FILE - Members of Kurdish security forces known as Asayish stand guard in the northeastern Syrian city of Qamishli, Jan. 20, 2021.

WASHINGTON - Tensions remain high after violent clashes broke out between local Kurdish security forces and Syrian government troops in a strategic city in northeastern Syria.  

Fighting between the two sides erupted Saturday after a government-backed militia group opened fire on a post controlled by Kurdish forces in the city of Qamishli, local news media reported.   

Kurdish security forces, known as Asayish, responded to the attack and deployed additional reinforcements to the area, a local source told VOA.  

“Those who started the Saturday clashes were members of the National Defense Forces who control pockets in the southern part of Qamishli,” the source said.  

The NDF is a paramilitary force that has been instrumental in the Syrian conflict. Several of its commanders have been sanctioned by the United States for their role in persecuting civilians in the war-ravaged country.

A pro-government news site and other local sources said that two members of the NDF were wounded during the weekend clashes.  

While the fighting has stopped, the situation on the ground remains tense, local news reports said.  

Qamishli is mostly under the control of the Kurdish-led Syrian Democratic Forces (SDF), a military alliance that has been a major U.S. ally in the fight against the Islamic State terror group.
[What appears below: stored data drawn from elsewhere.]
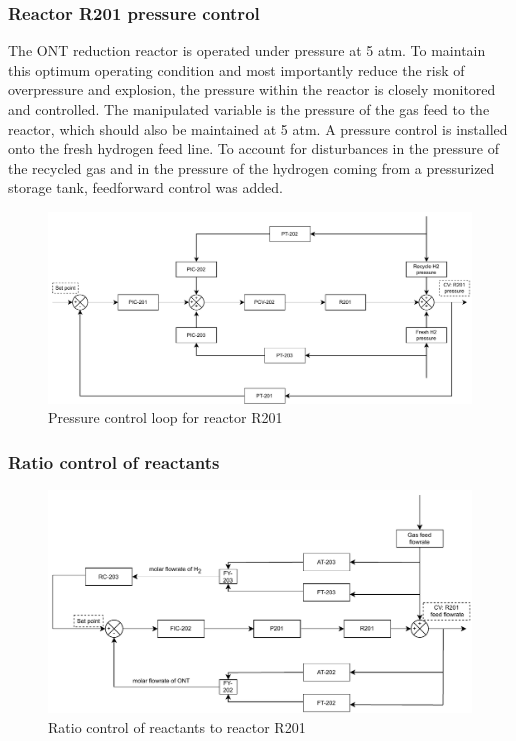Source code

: \subsubsection{Reactor R201 pressure control} %
The ONT reduction reactor is operated under pressure at 5 atm. To maintain this optimum operating condition and most importantly reduce the risk of overpressure and explosion, the pressure within the reactor is closely monitored and controlled. The manipulated variable is the pressure of the gas feed to the reactor, which should also be maintained at 5 atm. A pressure control is installed onto the fresh hydrogen feed line. To account for disturbances in the pressure of the recycled gas and in the pressure of the hydrogen coming from a pressurized storage tank, feedforward control was added. 

\begin{figure}[H]
    \centering
    \includegraphics[width=0.8\linewidth]{chapters/4-operation-control/4-Figures/R201-PC.pdf}
    \caption{Pressure control loop for reactor R201}
    \label{fig:R201-PC}
\end{figure}

\subsubsection{Ratio control of reactants} %


\begin{figure}[H]
    \centering
    \includegraphics[width=0.8\linewidth]{chapters/4-operation-control/4-Figures/R201-FC.pdf}
    \caption{Ratio control of reactants to reactor R201}
    \label{fig:R201-FC}
\end{figure}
Syrian government forces and its allied militias, however, have a significant military presence on the southern outskirts of the city and control its international airport.   

Qamishli, a Kurdish-majority city, has seen occasional skirmishes between the U.S.-backed Kurdish forces and Syrian government troops since the beginning of the country’s civil war in 2011.   

But tensions in recent weeks reportedly were triggered by the arrests of high-profile officials made on both sides.  

“A few weeks ago, the Asayish arrested a major Syrian government intelligence official and his son while they were coming to Qamishli from the city of Hasaka,” said Ivan Hasib, a reporter based in Qamishli.

“Government troops at the time responded by arresting several Kurdish security officers,” he told VOA, adding that, “the Russians swiftly mediated between the two sides and for a while an informal truce was largely holding.”

The Saturday violence, however, seems to be an extension of those tensions, Hasib said.  

Russia, a major backer of the Syrian government, also has a significant military presence in northeast Syria, which increased after the partial U.S. troops withdrawal from the region in October 2019.